• _Activity_
Below are entries; output exactly the lines from the one with "It's based on" to the one with "your own risk.", both included, and nothing else.

[Saved entries]

————————

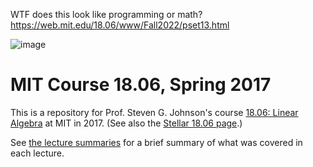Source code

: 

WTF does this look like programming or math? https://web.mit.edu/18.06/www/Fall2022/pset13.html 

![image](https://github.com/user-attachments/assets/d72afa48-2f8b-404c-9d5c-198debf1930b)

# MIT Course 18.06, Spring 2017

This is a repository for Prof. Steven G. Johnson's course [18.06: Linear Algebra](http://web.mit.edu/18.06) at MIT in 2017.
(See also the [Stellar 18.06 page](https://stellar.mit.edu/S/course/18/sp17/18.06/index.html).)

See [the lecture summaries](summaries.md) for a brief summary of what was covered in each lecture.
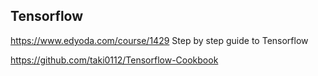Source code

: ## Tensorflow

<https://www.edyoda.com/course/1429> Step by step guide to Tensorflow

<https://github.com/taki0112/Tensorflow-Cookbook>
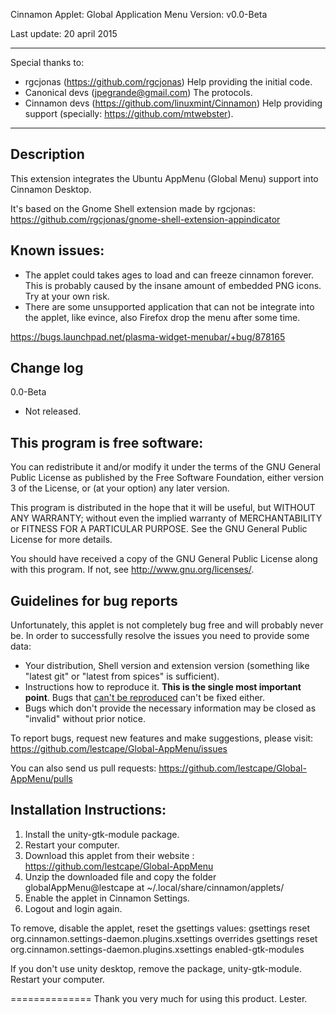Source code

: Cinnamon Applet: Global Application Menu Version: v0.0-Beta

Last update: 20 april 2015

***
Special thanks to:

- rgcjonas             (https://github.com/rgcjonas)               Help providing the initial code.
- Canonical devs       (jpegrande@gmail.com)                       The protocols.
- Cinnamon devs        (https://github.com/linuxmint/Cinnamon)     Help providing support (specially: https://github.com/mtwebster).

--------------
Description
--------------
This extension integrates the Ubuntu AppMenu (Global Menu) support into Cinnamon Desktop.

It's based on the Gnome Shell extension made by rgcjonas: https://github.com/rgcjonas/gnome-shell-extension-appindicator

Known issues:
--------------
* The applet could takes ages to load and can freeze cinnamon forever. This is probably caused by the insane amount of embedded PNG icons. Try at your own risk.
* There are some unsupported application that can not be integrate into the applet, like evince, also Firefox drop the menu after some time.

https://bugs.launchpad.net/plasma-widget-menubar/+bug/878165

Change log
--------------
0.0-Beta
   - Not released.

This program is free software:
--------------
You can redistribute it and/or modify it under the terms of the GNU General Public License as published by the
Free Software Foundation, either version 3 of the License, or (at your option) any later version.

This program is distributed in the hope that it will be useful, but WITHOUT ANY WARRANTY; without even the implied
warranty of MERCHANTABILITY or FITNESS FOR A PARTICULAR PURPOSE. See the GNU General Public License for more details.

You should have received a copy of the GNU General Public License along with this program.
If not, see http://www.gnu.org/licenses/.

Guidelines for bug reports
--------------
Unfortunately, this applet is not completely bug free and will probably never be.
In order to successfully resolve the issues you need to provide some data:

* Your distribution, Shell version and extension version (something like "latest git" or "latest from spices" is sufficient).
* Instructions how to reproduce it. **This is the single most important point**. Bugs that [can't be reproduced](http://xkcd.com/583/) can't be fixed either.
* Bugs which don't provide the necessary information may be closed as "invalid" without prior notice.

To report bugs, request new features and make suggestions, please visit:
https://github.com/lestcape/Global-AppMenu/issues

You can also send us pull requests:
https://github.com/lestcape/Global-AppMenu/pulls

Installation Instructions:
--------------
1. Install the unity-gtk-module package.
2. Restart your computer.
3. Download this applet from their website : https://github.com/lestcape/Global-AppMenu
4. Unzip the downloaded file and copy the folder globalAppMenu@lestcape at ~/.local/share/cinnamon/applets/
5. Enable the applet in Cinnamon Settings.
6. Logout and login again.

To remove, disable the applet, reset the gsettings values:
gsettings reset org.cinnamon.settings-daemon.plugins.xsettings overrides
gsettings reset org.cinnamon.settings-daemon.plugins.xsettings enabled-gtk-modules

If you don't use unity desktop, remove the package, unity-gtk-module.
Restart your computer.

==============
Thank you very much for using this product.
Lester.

————————

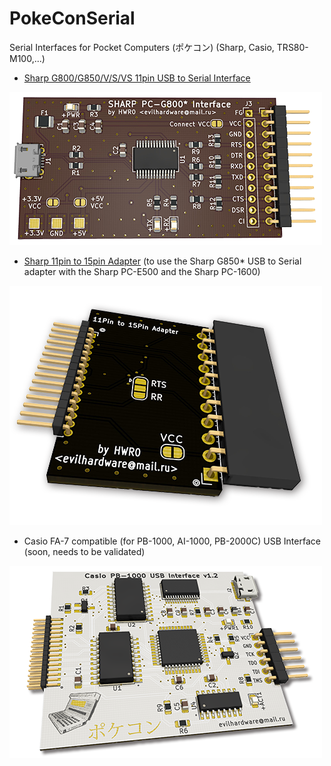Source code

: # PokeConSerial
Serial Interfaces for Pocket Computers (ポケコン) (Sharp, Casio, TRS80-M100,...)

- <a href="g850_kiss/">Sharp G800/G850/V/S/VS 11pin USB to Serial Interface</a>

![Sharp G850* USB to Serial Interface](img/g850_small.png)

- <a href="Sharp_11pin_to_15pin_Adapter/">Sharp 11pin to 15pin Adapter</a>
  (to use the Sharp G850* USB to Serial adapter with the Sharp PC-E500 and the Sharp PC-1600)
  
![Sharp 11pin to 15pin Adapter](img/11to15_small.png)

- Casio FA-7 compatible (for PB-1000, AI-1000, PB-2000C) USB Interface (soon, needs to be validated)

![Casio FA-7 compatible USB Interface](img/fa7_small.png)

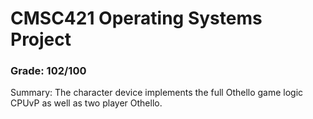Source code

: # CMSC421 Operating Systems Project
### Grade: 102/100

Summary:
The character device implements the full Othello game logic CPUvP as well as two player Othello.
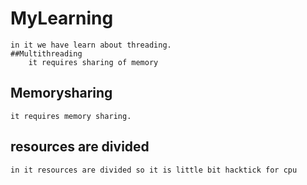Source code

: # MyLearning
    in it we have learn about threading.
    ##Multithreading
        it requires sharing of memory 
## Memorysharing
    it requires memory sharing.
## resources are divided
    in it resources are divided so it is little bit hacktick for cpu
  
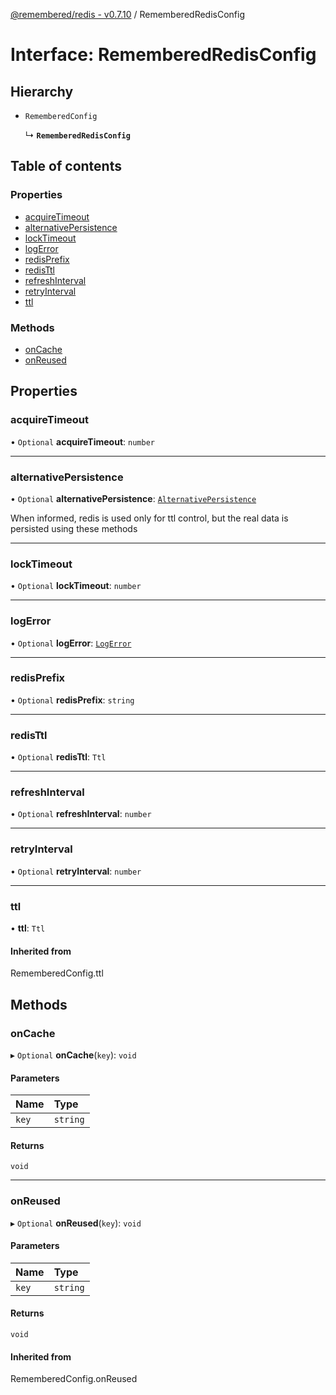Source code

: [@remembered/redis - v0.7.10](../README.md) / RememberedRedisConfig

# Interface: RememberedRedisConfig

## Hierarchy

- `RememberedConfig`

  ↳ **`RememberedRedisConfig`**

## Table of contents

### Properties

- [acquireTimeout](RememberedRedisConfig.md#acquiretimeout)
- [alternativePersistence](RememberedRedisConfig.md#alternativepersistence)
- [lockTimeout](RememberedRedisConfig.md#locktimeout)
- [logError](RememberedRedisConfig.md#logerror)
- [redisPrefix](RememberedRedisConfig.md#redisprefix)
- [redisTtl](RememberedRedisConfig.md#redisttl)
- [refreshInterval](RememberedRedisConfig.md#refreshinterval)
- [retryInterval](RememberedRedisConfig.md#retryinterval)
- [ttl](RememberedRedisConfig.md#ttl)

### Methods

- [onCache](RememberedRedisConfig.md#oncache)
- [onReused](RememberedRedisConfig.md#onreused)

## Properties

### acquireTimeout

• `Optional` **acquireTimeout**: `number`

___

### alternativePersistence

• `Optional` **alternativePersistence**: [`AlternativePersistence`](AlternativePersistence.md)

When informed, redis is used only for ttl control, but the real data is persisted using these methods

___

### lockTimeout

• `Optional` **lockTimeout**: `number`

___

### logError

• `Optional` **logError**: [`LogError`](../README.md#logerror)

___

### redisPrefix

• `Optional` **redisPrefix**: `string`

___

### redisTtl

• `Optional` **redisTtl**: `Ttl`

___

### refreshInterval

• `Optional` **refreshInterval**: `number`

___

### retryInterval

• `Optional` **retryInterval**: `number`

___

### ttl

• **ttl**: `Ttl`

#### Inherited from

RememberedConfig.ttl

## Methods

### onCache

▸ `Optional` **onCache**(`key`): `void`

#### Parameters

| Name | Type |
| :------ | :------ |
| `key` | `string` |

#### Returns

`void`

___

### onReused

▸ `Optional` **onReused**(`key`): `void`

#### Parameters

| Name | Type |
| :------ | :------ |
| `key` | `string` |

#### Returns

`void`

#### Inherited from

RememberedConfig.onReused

————————

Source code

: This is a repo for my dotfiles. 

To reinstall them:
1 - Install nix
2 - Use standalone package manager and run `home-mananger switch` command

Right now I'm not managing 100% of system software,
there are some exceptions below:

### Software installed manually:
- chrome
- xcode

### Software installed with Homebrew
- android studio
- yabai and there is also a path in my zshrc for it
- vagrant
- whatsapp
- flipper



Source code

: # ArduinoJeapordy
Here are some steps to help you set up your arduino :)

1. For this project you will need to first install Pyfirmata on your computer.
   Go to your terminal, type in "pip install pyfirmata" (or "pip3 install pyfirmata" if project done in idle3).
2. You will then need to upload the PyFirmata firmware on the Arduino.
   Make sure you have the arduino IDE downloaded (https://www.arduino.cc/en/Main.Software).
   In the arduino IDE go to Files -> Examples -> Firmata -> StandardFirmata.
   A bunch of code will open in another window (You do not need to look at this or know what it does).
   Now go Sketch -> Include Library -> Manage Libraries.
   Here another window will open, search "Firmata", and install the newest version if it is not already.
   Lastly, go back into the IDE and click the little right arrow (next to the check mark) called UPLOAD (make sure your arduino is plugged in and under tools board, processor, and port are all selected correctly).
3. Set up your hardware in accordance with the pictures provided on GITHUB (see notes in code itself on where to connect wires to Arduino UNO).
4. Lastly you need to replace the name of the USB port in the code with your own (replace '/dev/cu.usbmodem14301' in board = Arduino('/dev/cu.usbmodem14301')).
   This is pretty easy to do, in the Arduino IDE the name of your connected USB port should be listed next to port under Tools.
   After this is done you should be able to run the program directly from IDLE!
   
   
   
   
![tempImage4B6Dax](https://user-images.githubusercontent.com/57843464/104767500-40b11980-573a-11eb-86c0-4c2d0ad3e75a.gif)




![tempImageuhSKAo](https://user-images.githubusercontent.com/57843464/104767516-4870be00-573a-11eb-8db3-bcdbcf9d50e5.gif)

————————

• _Result of the exercise_
It's based on the Gnome Shell extension made by rgcjonas: https://github.com/rgcjonas/gnome-shell-extension-appindicator

Known issues:
--------------
* The applet could takes ages to load and can freeze cinnamon forever. This is probably caused by the insane amount of embedded PNG icons. Try at your own risk.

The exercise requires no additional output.